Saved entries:
___

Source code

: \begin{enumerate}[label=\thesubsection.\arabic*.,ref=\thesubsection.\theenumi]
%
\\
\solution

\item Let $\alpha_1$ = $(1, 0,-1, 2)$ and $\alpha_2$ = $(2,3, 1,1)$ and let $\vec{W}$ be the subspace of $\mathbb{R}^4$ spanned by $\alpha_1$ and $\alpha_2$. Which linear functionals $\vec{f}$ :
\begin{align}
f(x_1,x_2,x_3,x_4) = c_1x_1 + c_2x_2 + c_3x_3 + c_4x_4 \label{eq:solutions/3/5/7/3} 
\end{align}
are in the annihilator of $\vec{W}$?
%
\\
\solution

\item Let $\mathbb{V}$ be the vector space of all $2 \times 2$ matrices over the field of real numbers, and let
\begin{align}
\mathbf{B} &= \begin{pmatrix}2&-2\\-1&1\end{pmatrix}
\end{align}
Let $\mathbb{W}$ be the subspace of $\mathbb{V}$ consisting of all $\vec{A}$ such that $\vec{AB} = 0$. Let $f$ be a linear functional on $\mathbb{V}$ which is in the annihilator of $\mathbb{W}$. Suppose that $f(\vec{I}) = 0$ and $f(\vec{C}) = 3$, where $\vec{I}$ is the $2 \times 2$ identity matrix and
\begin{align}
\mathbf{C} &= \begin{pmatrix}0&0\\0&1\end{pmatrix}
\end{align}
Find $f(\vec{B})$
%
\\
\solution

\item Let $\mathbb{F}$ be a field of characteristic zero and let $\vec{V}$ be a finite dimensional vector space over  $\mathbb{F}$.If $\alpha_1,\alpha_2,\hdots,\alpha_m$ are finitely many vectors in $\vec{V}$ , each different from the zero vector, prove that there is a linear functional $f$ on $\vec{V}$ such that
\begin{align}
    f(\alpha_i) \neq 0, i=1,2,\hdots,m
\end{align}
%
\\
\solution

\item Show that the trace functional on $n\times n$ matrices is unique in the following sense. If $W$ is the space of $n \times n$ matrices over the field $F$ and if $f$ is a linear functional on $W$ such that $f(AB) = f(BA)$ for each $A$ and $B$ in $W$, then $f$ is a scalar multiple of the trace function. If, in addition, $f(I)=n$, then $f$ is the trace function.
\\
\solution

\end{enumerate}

___

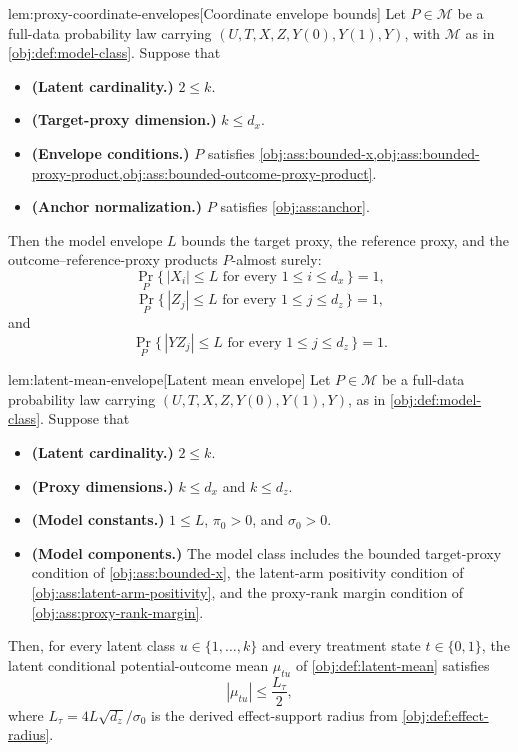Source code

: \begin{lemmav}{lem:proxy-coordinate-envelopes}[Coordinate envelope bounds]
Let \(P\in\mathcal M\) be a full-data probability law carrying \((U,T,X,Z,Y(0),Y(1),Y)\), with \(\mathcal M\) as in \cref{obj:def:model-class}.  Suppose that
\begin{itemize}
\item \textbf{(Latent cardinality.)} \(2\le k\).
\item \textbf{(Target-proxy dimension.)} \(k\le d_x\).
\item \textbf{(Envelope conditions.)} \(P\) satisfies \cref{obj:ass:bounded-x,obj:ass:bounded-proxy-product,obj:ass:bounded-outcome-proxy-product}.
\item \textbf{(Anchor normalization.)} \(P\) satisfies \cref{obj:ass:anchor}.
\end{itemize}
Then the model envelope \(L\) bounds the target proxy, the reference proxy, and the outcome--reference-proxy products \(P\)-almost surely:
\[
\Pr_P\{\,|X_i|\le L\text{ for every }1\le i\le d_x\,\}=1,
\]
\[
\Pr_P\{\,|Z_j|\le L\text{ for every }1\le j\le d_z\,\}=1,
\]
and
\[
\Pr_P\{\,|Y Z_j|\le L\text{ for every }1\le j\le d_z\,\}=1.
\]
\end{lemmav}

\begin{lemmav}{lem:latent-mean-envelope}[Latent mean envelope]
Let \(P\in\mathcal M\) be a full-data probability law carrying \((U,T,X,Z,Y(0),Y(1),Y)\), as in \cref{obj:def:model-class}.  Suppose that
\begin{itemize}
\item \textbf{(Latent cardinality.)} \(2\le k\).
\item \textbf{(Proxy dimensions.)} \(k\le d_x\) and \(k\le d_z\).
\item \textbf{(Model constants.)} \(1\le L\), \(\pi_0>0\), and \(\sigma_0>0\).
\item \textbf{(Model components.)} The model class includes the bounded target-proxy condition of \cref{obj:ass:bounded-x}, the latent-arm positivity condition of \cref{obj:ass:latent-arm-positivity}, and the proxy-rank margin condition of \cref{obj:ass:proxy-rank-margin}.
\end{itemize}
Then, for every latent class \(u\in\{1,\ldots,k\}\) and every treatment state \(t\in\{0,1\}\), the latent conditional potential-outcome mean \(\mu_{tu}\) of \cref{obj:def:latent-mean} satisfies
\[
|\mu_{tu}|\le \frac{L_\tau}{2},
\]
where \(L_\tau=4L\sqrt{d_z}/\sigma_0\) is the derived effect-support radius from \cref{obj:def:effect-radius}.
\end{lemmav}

___

Instructions to follow: Looking over the records, find each line with the word "enumerate" and copy it.

Expected output:
: \begin{enumerate}[label=\thesubsection.\arabic*.,ref=\thesubsection.\theenumi]
\end{enumerate}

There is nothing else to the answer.